Вот почему Хиро завербовался на «Токати-мару», самую ржавую и трухлявую посудину из всех, что плавают под японским флагом. Сухогруз отравлялся в Соединенные Штаты. Можно будет сойти на берег, посмотреть на все собственными глазами на ковбоев, проституток, диких индейцев. Может, даже удастся разыскать отца в каком-нибудь просторном белоснежном доме на ранчо, поесть вместе чизбургеров. И Хиро отправился в плавание третьим коком. А ведь мог бы стать офицером торгового флота — если б дали закончить морское училище. Вместо этого он был вынужден сносить издевательства Тибы, Угря, да и всей команды. Даже в море его травили не переставая. Тогда Хиро решил попросить совета у Мисимы и Дзете. Он нанес врагам могучий удар и теперь томился в узилище, униженный, терзаемый жалобами и стонами несчастного желудка, который был вынужден довольствоваться двумя рисовыми колобками в сутки.

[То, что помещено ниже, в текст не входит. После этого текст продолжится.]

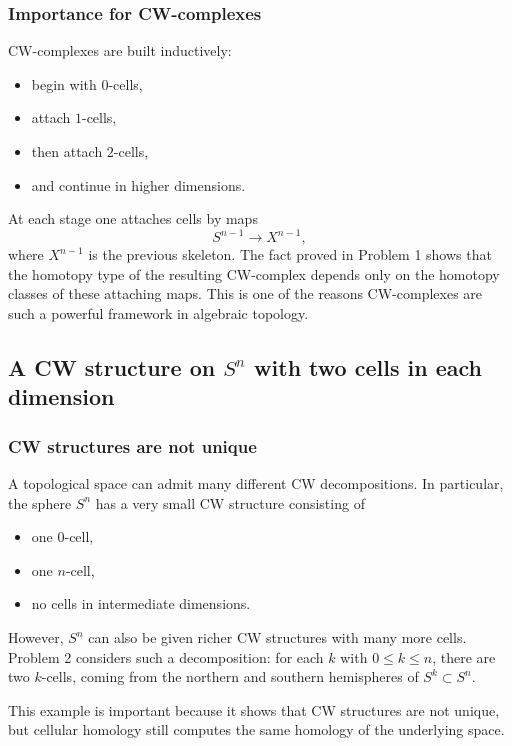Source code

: \documentclass[12pt,a4paper]{article}
\theoremstyle{notespace}
\begin{document}
\subsubsection{Importance for CW-complexes}

CW-complexes are built inductively:
\begin{itemize}
	\item begin with \(0\)-cells,
	\item attach \(1\)-cells,
	\item then attach \(2\)-cells,
	\item and continue in higher dimensions.
\end{itemize}

At each stage one attaches cells by maps
\[
S^{n-1}\to X^{n-1},
\]
where \(X^{n-1}\) is the previous skeleton. The fact proved in Problem 1 shows that the homotopy type of the resulting CW-complex depends only on the homotopy classes of these attaching maps. This is one of the reasons CW-complexes are such a powerful framework in algebraic topology.

\subsection{A CW structure on \(S^n\) with two cells in each dimension}

\subsubsection{CW structures are not unique}

A topological space can admit many different CW decompositions. In particular, the sphere \(S^n\) has a very small CW structure consisting of
\begin{itemize}
	\item one \(0\)-cell,
	\item one \(n\)-cell,
	\item no cells in intermediate dimensions.
\end{itemize}

However, \(S^n\) can also be given richer CW structures with many more cells. Problem 2 considers such a decomposition: for each \(k\) with \(0\le k\le n\), there are two \(k\)-cells, coming from the northern and southern hemispheres of \(S^k\subset S^n\).

This example is important because it shows that CW structures are not unique, but cellular homology still computes the same homology of the underlying space.
\end{document}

В эти тяжкие дни Хиро беспрестанно думял о еде, мечтал о ней, молился ей. Непосредственно перед побегом он грезил о настоящем завтраке: суп мисо с баклажанами и соевым творогом, вареная редька, сырой лук, рис с соусом. Потом размечтался об обеде, да не о жалкой западной стряпне, которой изводил команду Тиба, очень гордившийся тем, что когда-то плавал на иностранном судне (порт приписки — Такома, штат Вашингтон). Нет, Хиро представлял себе настоящее тамаго-мэйси, блюдо из риса и яиц, которым его кормила бабушка после школы. И еще — соевое и ячменное печенье, которое она покупала в кондитерской по соседству; нежнейшую лапшу самэн, которую она так аппетитно помешивала в железной кастрюле. Вот об этой лапше Хиро как раз и мечтал, угрюмо глядя на тоскливую шеренгу швабр, когда снаружи загремели тяжелые шаги его тюремщика.